Etching Adventures, Part 3

Welcome back, etching lovers!

Last week, I shared with you my very first zinc plate etching.

This week, we're going to take that same plate and aquatint it.

What is aquatint, you ask? Essentially it's a variation of etching that lets you achieve a more painterly look. Line etching is precisely that: line. Modeling is achieved by hatching and cross-hatching multiple lines over one another.

This etching by Rembrandt is a good example of the hatching method.

Rembrandt self-portrait, ca. 1630. Note his build-up of line to create value, not to mention his mastery of facial expression!

Aquatint, by contrast, has a tonal, smokier look. Look at Goya's print below:

Francisco Goya, The Sleep of Reason Produces Monsters, 1799. The background is an especially excellent example of aquatint.

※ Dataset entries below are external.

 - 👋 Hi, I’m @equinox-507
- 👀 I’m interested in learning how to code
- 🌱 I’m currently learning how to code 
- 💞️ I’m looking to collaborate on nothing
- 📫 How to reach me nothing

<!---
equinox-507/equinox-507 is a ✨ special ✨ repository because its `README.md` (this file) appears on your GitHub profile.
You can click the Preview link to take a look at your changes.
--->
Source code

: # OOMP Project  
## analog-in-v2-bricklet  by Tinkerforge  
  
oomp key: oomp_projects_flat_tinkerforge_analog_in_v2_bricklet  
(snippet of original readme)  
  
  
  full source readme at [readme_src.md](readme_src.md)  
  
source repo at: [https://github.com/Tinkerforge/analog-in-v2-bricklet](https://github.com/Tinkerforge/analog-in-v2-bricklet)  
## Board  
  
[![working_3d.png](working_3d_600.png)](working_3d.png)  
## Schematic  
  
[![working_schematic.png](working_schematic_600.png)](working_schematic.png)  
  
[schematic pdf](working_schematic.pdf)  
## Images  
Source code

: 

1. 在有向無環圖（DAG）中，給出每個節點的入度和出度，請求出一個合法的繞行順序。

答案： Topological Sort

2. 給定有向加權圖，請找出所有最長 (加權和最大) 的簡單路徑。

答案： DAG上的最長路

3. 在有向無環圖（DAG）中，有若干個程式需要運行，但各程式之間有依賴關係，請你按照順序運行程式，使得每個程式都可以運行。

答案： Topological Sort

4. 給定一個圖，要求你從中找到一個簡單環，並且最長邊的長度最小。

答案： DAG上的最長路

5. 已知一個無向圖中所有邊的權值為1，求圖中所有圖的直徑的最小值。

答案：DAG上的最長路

How does one achieve this look? Basically you have to give texture to your plate. Traditionally artists would place their plate in a wooden box filled with rosin powder, a type of resin, and shake the box around to coat it. The plate would then be submerged in an acid bath, and the areas not covered with the powder would get bitten.

At BCA, we go with the quick-and-dirty method: spray paint. The result isn't quite so delicate as rosin, but it's close enough, and is a faster, less expensive approach.

The spray paint station all set up.

The first thing I needed to do was block out the sections I didn't want aquatinted with hard ground.

Once the hard ground had dried, it was time to spray paint. Typically you try to achieve a light, even coat, but rules don't always have to be followed precisely, and blotchy spray paint can allow for interesting effects. As it turned out, I ended up getting a pretty even coat.

Ready to tag my plate, so to speak.

My plate with the spray paint coating

Once the spray paint was dry, it was time for the acid bath. As with the line etching, this was nitric acid, but a weaker solution. Whereas 12 minutes is the average time for line etching, aquatint timing can range anywhere from 1 to 20 minutes, depending on how dark you want the etching to become. I kept mine in the bath for 5 minutes.

Hanging out in the acid bath again.

After 5 minutes, I plunged the plate into a water bath and cleaned off the hard ground in the wood chip box.

The cleaned plate. Note the textured look of the background compared to the shiny line etching. That's aquatint!

Finally, I ran a proof of my aquatinted plate.

Voila! The background now has a relatively uniform, textured appearance that really helps the skull jump out and get your attention. I also really like the contrast between the clean, etched lines and the hazier aquatint, as though the skull were emerging from some mysterious cavern or time portal. It's by no means a perfect print, but considering I've never done this before, I don't think it's terrible either.

On Saturday I went back to the studio to try printing it out on my personal stash of BFK Rives paper, which is of a higher quality than proofing paper. I ended up being pretty pleased with how it turned out.

My print on BFK Rives paper
The two states side by side: without aquatint, and with it.

We're now halfway through the class. Stay tuned as I embark on my second project!


  1. Not apropos of your current post but rather of the blog itself, I just wanted you to see this quote:
    “Why should a lobster be any more ridiculous than a dog? Or a cat, or a gazelle, or a lion, or any other animal that one chooses to take for a walk? I have a liking for lobsters. They are peaceful, serious creatures. They know the secrets of the sea, they don't bark, and they don't gobble up your monadic privacy like dogs do. And Goethe had an aversion to dogs, and he wasn't mad!"

    — Gérard de Nerval, when asked why he kept a lobster as a pet and walked it on a leash.

  2. What a perfectly delightful quote; thanks for sharing! Indeed, animal ownership is a peculiar concept regardless of the species when you stop to think about it. If Dali can walk around with anteaters on leashes, then Nerval can certainly walk a lobster if that's his inclination.